From the House Journal, we learn that yesterday's session was opened with a Hawaiian prayer.  

The invocation was offered by the Chaplain, Pastor Judy Shook of Aldersgate United Methodist Church. Representative P. Wilson moved and asked unanimous consent that the invocation be spread on the journal. There being no objection, it was so ordered. I was in ministry for 6 years in Hawaii prior to moving to Juneau. This prayer is a Hawaiian chant written by Kumu Keala Ching:

[For the fanatically curious, the printed journal had the whole prayer in Hawaiian, but the online version only had the first and last lines of Hawaiian. I tried to find the way to write the letters with the ¯ (I learned this is called a macron) over them. I found the ¯ but couldn't figure out how to put the letter under it and after ten minutes of searching online, decided to just take a picture of the printed text. But then I wanted to type the title in Hawaiian so I looked again. By going into Apple system preferences, then to language and text, then go down the list and choose Hawaiian. If you have the language symbol - the flag - on your top bar - the one with the File, Edit, View, etc. - click on it and change to the Hawaiian flag. Then, if you want the macron above the letter, hit option+letter. I decided to just leave the photo of the poem instead of retyping.]


  1. wow - cool that someone wanted to use a hawaiian chant....


  2. Well, there have been prayers in Inupiaq, Yup'ik, Denaina, Koyukon, Tlingit, Russian, Alutiq, Hebrew, and Haida that I know of in the past...

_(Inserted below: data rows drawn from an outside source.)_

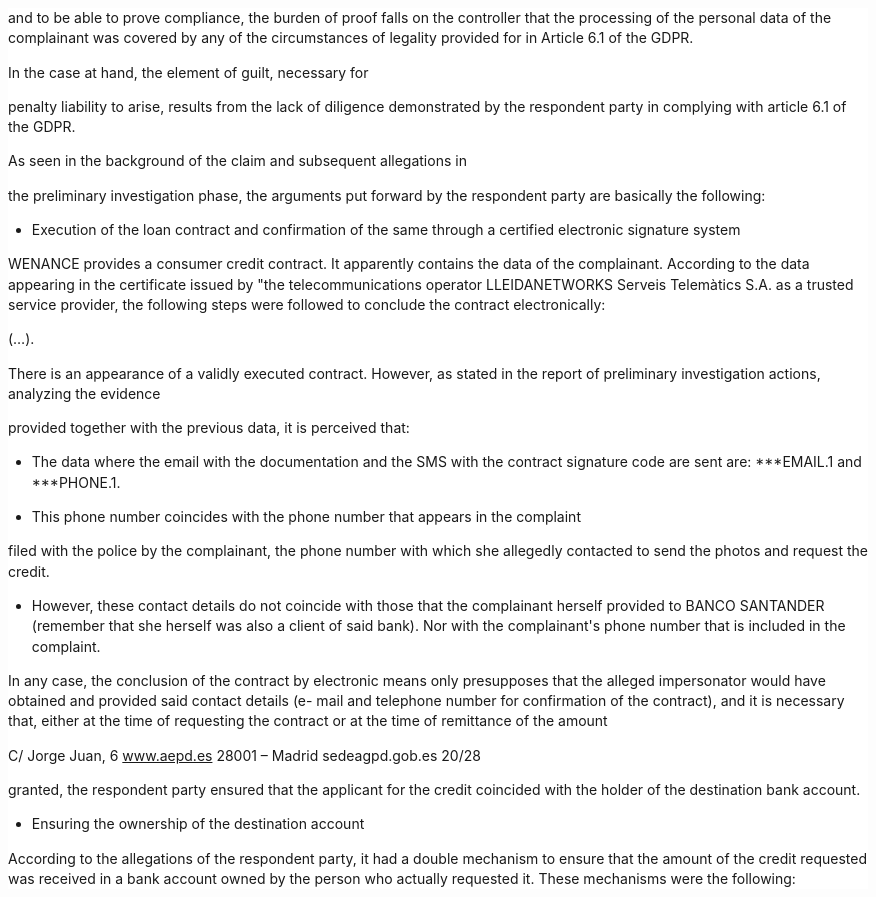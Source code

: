 and to be able to prove compliance, the burden of proof falls on the controller
that the processing of the personal data of the complainant was
covered by any of the circumstances of legality provided for in Article 6.1 of the
GDPR.

In the case at hand, the element of guilt, necessary for

penalty liability to arise, results from the lack of diligence demonstrated by the
respondent party in complying with article 6.1 of the GDPR.

As seen in the background of the claim and subsequent allegations in

the preliminary investigation phase, the arguments put forward by the
respondent party are basically the following:

- Execution of the loan contract and confirmation of the same through a
certified electronic signature system

WENANCE provides a consumer credit contract. It apparently contains the
data of the complainant. According to the data appearing in the certificate
issued by "the telecommunications operator LLEIDANETWORKS Serveis
Telemàtics S.A. as a trusted service provider, the following steps were
followed to conclude the contract electronically:

(…).

There is an appearance of a validly executed contract. However, as stated
in the report of preliminary investigation actions, analyzing the evidence

provided together with the previous data, it is perceived that:

- The data where the email with the documentation and the SMS with the contract signature code are sent are: \*\*\*EMAIL.1 and \*\*\*PHONE.1.

- This phone number coincides with the phone number that appears in the complaint

filed with the police by the complainant, the phone number with which she allegedly
contacted to send the photos and request the credit.

- However, these contact details do not coincide with those that the complainant
herself provided to BANCO SANTANDER (remember that she herself
was also a client of said bank). Nor with the complainant's phone number that is included in the
complaint.

In any case, the conclusion of the contract by electronic means only presupposes
that the alleged impersonator would have obtained and provided said contact details (e-
mail and telephone number for confirmation of the contract), and it is necessary that, either at the time of requesting the contract or at the time of remittance of the amount

C/ Jorge Juan, 6 www.aepd.es
28001 – Madrid sedeagpd.gob.es 20/28

granted, the respondent party ensured that the applicant for the credit coincided with the holder of the destination bank account.

- Ensuring the ownership of the destination account

According to the allegations of the respondent party, it had a double
mechanism to ensure that the amount of the credit requested was received in
a bank account owned by the person who actually requested it. These
mechanisms were the following:
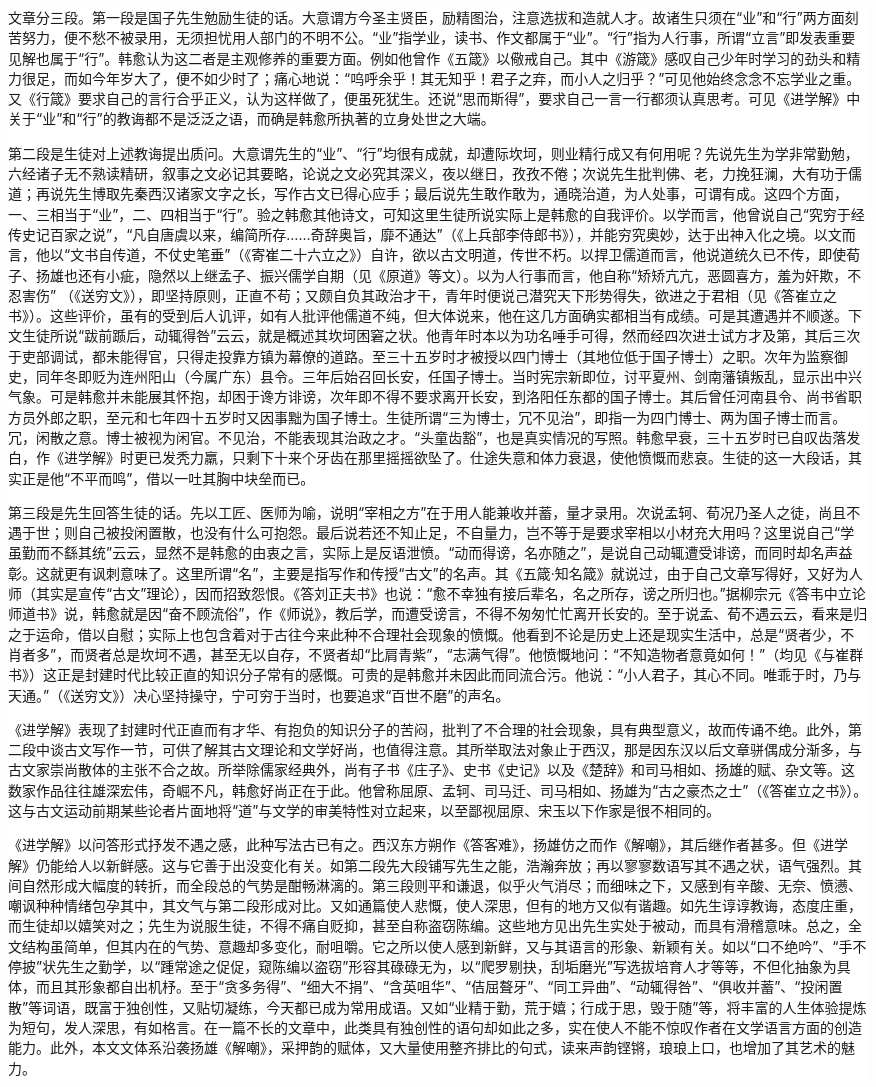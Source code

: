 文章分三段。第一段是国子先生勉励生徒的话。大意谓方今圣主贤臣，励精图治，注意选拔和造就人才。故诸生只须在“业”和“行”两方面刻苦努力，便不愁不被录用，无须担忧用人部门的不明不公。“业”指学业，读书、作文都属于“业”。“行”指为人行事，所谓“立言”即发表重要见解也属于“行”。韩愈认为这二者是主观修养的重要方面。例如他曾作《五箴》以儆戒自己。其中《游箴》感叹自己少年时学习的劲头和精力很足，而如今年岁大了，便不如少时了；痛心地说：“呜呼余乎！其无知乎！君子之弃，而小人之归乎？”可见他始终念念不忘学业之重。又《行箴》要求自己的言行合乎正义，认为这样做了，便虽死犹生。还说“思而斯得”，要求自己一言一行都须认真思考。可见《进学解》中关于“业”和“行”的教诲都不是泛泛之语，而确是韩愈所执著的立身处世之大端。

第二段是生徒对上述教诲提出质问。大意谓先生的“业”、“行”均很有成就，却遭际坎坷，则业精行成又有何用呢？先说先生为学非常勤勉，六经诸子无不熟读精研，叙事之文必记其要略，论说之文必究其深义，夜以继日，孜孜不倦；次说先生批判佛、老，力挽狂澜，大有功于儒道；再说先生博取先秦西汉诸家文字之长，写作古文已得心应手；最后说先生敢作敢为，通晓治道，为人处事，可谓有成。这四个方面，一、三相当于“业”，二、四相当于“行”。验之韩愈其他诗文，可知这里生徒所说实际上是韩愈的自我评价。以学而言，他曾说自己“究穷于经传史记百家之说”，“凡自唐虞以来，编简所存……奇辞奥旨，靡不通达”（《上兵部李侍郎书》），并能穷究奥妙，达于出神入化之境。以文而言，他以“文书自传道，不仗史笔垂”（《寄崔二十六立之》）自许，欲以古文明道，传世不朽。以捍卫儒道而言，他说道统久已不传，即使荀子、扬雄也还有小疵，隐然以上继孟子、振兴儒学自期（见《原道》等文）。以为人行事而言，他自称“矫矫亢亢，恶圆喜方，羞为奸欺，不忍害伤” （《送穷文》），即坚持原则，正直不苟；又颇自负其政治才干，青年时便说己潜究天下形势得失，欲进之于君相（见《答崔立之书》）。这些评价，虽有的受到后人讥评，如有人批评他儒道不纯，但大体说来，他在这几方面确实都相当有成绩。可是其遭遇并不顺遂。下文生徒所说“跋前踬后，动辄得咎”云云，就是概述其坎坷困窘之状。他青年时本以为功名唾手可得，然而经四次进士试方才及第，其后三次于吏部调试，都未能得官，只得走投靠方镇为幕僚的道路。至三十五岁时才被授以四门博士（其地位低于国子博士）之职。次年为监察御史，同年冬即贬为连州阳山（今属广东）县令。三年后始召回长安，任国子博士。当时宪宗新即位，讨平夏州、剑南藩镇叛乱，显示出中兴气象。可是韩愈并未能展其怀抱，却困于谗方诽谤，次年即不得不要求离开长安，到洛阳任东都的国子博士。其后曾任河南县令、尚书省职方员外郎之职，至元和七年四十五岁时又因事黜为国子博士。生徒所谓“三为博士，冗不见治”，即指一为四门博士、两为国子博士而言。冗，闲散之意。博士被视为闲官。不见治，不能表现其治政之才。“头童齿豁”，也是真实情况的写照。韩愈早衰，三十五岁时已自叹齿落发白，作《进学解》时更已发秃力羸，只剩下十来个牙齿在那里摇摇欲坠了。仕途失意和体力衰退，使他愤慨而悲哀。生徒的这一大段话，其实正是他“不平而鸣”，借以一吐其胸中块垒而已。

第三段是先生回答生徒的话。先以工匠、医师为喻，说明“宰相之方”在于用人能兼收并蓄，量才录用。次说孟轲、荀况乃圣人之徒，尚且不遇于世；则自己被投闲置散，也没有什么可抱怨。最后说若还不知止足，不自量力，岂不等于是要求宰相以小材充大用吗？这里说自己“学虽勤而不繇其统”云云，显然不是韩愈的由衷之言，实际上是反语泄愤。“动而得谤，名亦随之”，是说自己动辄遭受诽谤，而同时却名声益彰。这就更有讽刺意味了。这里所谓“名”，主要是指写作和传授“古文”的名声。其《五箴·知名箴》就说过，由于自己文章写得好，又好为人师（其实是宣传“古文”理论），因而招致怨恨。《答刘正夫书》也说：“愈不幸独有接后辈名，名之所存，谤之所归也。”据柳宗元《答韦中立论师道书》说，韩愈就是因“奋不顾流俗”，作《师说》，教后学，而遭受谤言，不得不匆匆忙忙离开长安的。至于说孟、荀不遇云云，看来是归之于运命，借以自慰；实际上也包含着对于古往今来此种不合理社会现象的愤慨。他看到不论是历史上还是现实生活中，总是“贤者少，不肖者多”，而贤者总是坎坷不遇，甚至无以自存，不贤者却“比肩青紫”，“志满气得”。他愤慨地问：“不知造物者意竟如何！”（均见《与崔群书》）这正是封建时代比较正直的知识分子常有的感慨。可贵的是韩愈并未因此而同流合污。他说：“小人君子，其心不同。唯乖于时，乃与天通。”（《送穷文》）决心坚持操守，宁可穷于当时，也要追求“百世不磨”的声名。

《进学解》表现了封建时代正直而有才华、有抱负的知识分子的苦闷，批判了不合理的社会现象，具有典型意义，故而传诵不绝。此外，第二段中谈古文写作一节，可供了解其古文理论和文学好尚，也值得注意。其所举取法对象止于西汉，那是因东汉以后文章骈偶成分渐多，与古文家崇尚散体的主张不合之故。所举除儒家经典外，尚有子书《庄子》、史书《史记》以及《楚辞》和司马相如、扬雄的赋、杂文等。这数家作品往往雄深宏伟，奇崛不凡，韩愈好尚正在于此。他曾称屈原、孟轲、司马迁、司马相如、扬雄为“古之豪杰之士”（《答崔立之书》）。这与古文运动前期某些论者片面地将“道”与文学的审美特性对立起来，以至鄙视屈原、宋玉以下作家是很不相同的。

《进学解》以问答形式抒发不遇之感，此种写法古已有之。西汉东方朔作《答客难》，扬雄仿之而作《解嘲》，其后继作者甚多。但《进学解》仍能给人以新鲜感。这与它善于出没变化有关。如第二段先大段铺写先生之能，浩瀚奔放；再以寥寥数语写其不遇之状，语气强烈。其间自然形成大幅度的转折，而全段总的气势是酣畅淋漓的。第三段则平和谦退，似乎火气消尽；而细味之下，又感到有辛酸、无奈、愤懑、嘲讽种种情绪包孕其中，其文气与第二段形成对比。又如通篇使人悲慨，使人深思，但有的地方又似有谐趣。如先生谆谆教诲，态度庄重，而生徒却以嬉笑对之；先生为说服生徒，不得不痛自贬抑，甚至自称盗窃陈编。这些地方见出先生实处于被动，而具有滑稽意味。总之，全文结构虽简单，但其内在的气势、意趣却多变化，耐咀嚼。它之所以使人感到新鲜，又与其语言的形象、新颖有关。如以“口不绝吟”、“手不停披”状先生之勤学，以“踵常途之促促，窥陈编以盗窃”形容其碌碌无为，以“爬罗剔抉，刮垢磨光”写选拔培育人才等等，不但化抽象为具体，而且其形象都自出机杼。至于“贪多务得”、“细大不捐”、“含英咀华”、“佶屈聱牙”、“同工异曲”、“动辄得咎”、“俱收并蓄”、“投闲置散”等词语，既富于独创性，又贴切凝练，今天都已成为常用成语。又如“业精于勤，荒于嬉；行成于思，毁于随”等，将丰富的人生体验提炼为短句，发人深思，有如格言。在一篇不长的文章中，此类具有独创性的语句却如此之多，实在使人不能不惊叹作者在文学语言方面的创造能力。此外，本文文体系沿袭扬雄《解嘲》，采押韵的赋体，又大量使用整齐排比的句式，读来声韵铿锵，琅琅上口，也增加了其艺术的魅力。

    The pastor spent a number of years in Hawai'i.

    FYI, Steve, inserting symbols or accented characters is much easier in MS Word, at least in Windoze --- you just go to the menu and Insert->Symbol, the table pops up, and you select the character you want.

    If you will be typing often in a foreign language that uses special Roman characters, you can switch to a keyboard profile that uses special keyboard combos instead.

    If you think Hawai'ian is hard to type with symbols, try Tlingit, which uses macrons, underlines, and accent marks to denote the sounds that don't occur in other languages.